Initially, when the table is moved, the bar remains stationary due to static friction. The static friction force acts to prevent the bar from slipping. As the table continues to move, the elastic thread exerts a force that can be broken down into two components: one that acts vertically and another that acts horizontally. The angle θ that the thread makes with the vertical is crucial in determining these components.

Breaking Down the Forces

Let’s denote the following:

  • m: mass of the bar
  • g: acceleration due to gravity
  • k: coefficient of static friction
  • l0: original length of the elastic thread
  • Fs: force of static friction
  • T: tension in the elastic thread

The weight of the bar acts downward with a force of mg. The tension T in the elastic thread can be expressed as:

T = mg * cos(θ)

The horizontal component of the tension, which contributes to the slipping of the bar, is:

Tx = T * sin(θ) = mg * cos(θ) * sin(θ)

Static friction must balance this horizontal component until the bar begins to slip. The maximum static friction force can be calculated as:

Fs,max = k * N = k * mg

Condition for Slipping

The bar will start to slip when the horizontal component of the tension exceeds the maximum static friction force:

mg * cos(θ) * sin(θ) > k * mg

Dividing through by mg (assuming m is not zero), we get:

cos(θ) * sin(θ) > k

Calculating Work Done by Static Friction

Once the bar starts to slip, the work done by static friction can be calculated. The work done by a force is given by:

W = F * d * cos(φ)

In this case, the static friction force acts in the opposite direction to the displacement of the bar. Therefore, φ = 180°, and cos(180°) = -1. The distance d is the distance the bar moves before slipping begins.
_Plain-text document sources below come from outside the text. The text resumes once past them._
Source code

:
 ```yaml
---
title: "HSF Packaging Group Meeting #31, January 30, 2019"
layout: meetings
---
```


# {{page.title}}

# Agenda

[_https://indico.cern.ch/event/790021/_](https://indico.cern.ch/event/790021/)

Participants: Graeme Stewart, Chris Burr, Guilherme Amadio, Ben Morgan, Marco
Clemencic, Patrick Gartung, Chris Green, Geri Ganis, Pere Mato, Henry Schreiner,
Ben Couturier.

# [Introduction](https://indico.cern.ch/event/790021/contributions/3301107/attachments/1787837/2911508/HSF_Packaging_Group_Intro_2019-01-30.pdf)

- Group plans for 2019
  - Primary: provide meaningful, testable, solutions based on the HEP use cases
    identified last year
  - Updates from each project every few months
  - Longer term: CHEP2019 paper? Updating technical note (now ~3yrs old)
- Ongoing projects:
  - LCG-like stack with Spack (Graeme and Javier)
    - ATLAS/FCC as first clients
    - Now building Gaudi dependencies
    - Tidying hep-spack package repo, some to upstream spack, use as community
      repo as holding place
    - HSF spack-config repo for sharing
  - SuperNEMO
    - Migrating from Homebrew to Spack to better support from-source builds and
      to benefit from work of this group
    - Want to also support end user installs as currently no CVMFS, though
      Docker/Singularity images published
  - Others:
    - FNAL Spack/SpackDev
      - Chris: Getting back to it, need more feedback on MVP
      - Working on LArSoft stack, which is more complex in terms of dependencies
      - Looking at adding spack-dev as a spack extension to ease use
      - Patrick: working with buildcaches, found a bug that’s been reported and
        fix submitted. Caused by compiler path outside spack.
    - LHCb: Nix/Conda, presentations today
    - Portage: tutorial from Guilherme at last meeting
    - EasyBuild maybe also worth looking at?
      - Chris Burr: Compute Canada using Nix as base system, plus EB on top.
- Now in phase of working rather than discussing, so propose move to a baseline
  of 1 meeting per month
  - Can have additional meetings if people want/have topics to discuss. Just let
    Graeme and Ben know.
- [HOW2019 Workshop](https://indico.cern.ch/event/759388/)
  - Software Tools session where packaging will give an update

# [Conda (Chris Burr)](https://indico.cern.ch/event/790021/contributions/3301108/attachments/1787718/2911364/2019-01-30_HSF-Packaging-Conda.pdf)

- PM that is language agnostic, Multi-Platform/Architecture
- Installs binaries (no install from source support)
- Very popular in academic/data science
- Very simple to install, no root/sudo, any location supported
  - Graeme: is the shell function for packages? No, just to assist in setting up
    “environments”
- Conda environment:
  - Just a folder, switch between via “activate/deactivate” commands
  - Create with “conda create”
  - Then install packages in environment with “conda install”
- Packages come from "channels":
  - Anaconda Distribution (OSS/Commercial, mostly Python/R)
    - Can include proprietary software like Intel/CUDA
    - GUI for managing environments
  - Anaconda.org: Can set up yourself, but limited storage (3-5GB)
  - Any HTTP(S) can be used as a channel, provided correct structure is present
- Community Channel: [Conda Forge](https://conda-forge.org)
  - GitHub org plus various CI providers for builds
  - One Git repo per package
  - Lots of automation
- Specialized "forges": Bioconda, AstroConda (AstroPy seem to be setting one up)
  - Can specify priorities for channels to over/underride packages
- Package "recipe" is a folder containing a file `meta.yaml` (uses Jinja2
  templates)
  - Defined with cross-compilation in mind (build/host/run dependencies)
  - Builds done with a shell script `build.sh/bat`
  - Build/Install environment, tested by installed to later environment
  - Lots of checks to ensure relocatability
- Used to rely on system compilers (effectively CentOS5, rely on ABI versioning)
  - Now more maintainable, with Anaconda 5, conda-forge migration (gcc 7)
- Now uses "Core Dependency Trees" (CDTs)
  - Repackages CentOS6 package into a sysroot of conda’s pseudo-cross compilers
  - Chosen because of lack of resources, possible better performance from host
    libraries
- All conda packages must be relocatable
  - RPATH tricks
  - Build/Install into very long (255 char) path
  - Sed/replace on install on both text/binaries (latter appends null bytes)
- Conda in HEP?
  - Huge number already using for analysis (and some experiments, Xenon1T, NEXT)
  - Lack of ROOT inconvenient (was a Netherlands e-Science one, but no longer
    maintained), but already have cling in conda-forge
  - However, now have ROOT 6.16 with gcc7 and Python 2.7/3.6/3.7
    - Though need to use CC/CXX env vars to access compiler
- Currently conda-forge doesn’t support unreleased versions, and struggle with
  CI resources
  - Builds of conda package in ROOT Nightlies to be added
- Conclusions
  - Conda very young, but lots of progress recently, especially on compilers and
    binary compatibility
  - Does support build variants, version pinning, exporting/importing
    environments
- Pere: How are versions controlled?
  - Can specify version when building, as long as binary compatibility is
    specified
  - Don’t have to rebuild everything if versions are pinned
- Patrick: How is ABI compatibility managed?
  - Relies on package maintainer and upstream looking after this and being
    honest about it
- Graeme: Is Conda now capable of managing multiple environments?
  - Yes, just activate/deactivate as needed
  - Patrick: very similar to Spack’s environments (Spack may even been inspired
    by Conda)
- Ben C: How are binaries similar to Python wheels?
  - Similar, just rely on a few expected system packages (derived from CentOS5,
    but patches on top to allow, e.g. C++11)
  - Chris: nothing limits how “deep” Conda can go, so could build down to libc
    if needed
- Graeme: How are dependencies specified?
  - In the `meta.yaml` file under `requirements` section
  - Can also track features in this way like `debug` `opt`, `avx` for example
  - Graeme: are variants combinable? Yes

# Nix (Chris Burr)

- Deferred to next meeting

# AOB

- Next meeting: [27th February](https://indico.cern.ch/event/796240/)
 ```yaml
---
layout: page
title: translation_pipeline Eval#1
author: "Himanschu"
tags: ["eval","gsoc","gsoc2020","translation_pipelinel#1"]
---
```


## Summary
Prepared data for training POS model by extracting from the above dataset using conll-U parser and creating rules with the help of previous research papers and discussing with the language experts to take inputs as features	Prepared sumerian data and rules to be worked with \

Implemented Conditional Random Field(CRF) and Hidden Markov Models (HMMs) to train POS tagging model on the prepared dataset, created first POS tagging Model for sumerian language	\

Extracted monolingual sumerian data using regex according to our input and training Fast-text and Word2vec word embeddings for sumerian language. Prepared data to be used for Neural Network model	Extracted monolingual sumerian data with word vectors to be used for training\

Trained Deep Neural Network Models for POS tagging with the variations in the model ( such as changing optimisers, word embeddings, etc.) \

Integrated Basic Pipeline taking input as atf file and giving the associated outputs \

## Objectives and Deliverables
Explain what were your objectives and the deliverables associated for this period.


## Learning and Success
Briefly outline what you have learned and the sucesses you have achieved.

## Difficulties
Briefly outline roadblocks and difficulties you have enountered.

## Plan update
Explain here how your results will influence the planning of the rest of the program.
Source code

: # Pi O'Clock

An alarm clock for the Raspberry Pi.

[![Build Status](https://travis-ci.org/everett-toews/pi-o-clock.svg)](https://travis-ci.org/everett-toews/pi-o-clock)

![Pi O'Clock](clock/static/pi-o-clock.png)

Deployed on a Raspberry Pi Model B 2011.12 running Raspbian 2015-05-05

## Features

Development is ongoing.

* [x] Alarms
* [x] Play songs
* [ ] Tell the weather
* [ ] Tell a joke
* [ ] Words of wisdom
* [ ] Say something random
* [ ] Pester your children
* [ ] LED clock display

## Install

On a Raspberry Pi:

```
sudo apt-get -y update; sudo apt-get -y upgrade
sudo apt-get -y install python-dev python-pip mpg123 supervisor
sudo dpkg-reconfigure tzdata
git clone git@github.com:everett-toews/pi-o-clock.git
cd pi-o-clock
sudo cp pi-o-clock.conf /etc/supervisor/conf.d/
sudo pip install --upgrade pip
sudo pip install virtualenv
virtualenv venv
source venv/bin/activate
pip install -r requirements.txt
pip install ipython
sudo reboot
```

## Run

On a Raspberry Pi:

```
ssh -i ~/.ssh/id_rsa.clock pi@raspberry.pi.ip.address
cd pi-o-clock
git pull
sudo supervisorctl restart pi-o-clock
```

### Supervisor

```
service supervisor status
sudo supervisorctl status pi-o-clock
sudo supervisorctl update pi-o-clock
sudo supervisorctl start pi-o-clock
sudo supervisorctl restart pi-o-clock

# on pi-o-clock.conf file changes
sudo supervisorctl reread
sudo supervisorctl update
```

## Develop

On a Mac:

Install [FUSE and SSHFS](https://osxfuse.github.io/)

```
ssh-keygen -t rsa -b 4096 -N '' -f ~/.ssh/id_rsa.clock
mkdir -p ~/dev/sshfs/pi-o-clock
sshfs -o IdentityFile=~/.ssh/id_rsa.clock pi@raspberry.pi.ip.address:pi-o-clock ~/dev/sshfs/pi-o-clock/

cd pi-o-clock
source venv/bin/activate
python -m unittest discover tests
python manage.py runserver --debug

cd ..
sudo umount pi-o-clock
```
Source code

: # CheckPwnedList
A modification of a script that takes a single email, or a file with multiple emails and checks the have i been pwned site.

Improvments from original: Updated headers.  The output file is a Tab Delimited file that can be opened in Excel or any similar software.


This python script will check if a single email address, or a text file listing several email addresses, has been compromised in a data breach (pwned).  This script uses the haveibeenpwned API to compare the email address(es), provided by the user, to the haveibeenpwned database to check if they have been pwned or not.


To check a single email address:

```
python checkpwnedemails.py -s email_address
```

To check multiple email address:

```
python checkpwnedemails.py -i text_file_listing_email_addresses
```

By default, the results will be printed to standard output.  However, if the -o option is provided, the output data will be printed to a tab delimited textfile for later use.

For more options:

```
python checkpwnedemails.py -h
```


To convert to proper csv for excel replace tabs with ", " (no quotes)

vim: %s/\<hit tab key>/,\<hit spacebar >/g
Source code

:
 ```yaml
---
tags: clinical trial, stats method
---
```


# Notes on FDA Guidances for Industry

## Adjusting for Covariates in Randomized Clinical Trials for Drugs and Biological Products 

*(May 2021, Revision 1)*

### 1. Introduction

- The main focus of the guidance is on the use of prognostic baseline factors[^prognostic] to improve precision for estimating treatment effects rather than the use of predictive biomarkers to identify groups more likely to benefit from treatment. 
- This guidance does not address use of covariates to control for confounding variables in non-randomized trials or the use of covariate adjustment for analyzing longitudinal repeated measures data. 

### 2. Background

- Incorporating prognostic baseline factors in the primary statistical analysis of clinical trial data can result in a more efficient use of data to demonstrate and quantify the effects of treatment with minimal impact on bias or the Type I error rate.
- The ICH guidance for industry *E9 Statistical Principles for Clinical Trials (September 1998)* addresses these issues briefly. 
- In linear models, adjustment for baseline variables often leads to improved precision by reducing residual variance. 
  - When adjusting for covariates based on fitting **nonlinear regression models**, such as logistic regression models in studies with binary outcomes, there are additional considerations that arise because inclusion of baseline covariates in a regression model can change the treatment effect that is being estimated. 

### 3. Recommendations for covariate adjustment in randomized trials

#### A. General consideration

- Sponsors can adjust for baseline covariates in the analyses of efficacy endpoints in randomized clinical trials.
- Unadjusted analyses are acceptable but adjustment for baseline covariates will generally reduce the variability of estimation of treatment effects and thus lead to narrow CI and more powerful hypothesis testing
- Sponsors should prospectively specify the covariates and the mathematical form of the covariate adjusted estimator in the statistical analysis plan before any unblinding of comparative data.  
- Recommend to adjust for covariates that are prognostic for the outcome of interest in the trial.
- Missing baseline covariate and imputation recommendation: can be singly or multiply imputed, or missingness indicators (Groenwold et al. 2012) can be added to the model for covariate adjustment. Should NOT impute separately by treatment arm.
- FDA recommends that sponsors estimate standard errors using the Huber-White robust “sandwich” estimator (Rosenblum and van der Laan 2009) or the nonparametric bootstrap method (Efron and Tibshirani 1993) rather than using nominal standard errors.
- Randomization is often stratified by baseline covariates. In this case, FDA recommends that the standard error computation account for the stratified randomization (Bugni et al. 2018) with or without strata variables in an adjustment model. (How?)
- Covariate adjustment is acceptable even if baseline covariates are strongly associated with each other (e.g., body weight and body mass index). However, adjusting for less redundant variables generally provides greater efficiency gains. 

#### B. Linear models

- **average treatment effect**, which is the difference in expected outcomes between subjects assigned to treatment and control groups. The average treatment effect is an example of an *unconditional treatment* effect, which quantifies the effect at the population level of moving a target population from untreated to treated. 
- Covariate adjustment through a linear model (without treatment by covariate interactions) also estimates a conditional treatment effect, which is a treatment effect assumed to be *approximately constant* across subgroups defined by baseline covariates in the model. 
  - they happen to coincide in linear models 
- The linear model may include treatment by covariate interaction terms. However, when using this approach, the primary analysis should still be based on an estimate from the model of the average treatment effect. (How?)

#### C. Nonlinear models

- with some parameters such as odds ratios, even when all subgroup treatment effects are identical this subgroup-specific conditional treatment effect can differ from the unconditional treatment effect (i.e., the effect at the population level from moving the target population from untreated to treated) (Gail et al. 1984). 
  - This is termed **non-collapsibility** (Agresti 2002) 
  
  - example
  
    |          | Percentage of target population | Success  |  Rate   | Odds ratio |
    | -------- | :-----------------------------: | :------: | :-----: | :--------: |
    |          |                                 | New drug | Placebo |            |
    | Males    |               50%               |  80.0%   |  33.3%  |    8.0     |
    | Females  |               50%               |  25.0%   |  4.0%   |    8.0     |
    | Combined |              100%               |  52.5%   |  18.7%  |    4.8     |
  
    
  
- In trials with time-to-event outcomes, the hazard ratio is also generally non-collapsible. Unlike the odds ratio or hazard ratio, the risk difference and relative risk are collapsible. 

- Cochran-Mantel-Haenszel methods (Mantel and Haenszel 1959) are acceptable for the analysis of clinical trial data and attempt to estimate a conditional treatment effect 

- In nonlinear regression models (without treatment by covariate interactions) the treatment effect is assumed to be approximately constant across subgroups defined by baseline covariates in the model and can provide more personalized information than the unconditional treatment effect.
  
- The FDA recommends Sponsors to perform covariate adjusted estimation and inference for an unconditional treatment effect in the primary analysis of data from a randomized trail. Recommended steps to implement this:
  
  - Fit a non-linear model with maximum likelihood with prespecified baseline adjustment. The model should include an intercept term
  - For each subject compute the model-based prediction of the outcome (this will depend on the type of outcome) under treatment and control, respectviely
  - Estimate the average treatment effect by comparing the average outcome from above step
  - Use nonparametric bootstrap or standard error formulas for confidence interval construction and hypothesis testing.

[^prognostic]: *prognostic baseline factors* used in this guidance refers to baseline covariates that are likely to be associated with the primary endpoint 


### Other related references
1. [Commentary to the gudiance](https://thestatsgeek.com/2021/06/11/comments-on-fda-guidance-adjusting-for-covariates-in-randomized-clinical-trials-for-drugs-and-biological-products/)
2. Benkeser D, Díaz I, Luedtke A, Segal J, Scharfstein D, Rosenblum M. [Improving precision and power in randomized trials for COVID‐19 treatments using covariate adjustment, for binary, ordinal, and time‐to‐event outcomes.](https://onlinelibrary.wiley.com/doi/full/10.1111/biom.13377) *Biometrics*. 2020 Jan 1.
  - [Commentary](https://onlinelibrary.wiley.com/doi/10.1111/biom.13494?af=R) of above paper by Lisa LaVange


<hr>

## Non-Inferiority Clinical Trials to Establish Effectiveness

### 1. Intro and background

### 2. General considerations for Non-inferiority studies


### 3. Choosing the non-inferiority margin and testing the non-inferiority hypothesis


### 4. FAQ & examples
Thus, the work done by static friction is:

Wf = -Fs,max * d

Substituting for Fs,max:

Wf = -k * mg * d

Final Thoughts

In summary, the work done by static friction acting on the bar until it starts to slip is given by:

Wf = -k * mg * d

This negative sign indicates that the work done by static friction is in the direction opposite to the displacement of the bar. Understanding these forces and their interactions is crucial in solving problems related to friction and motion.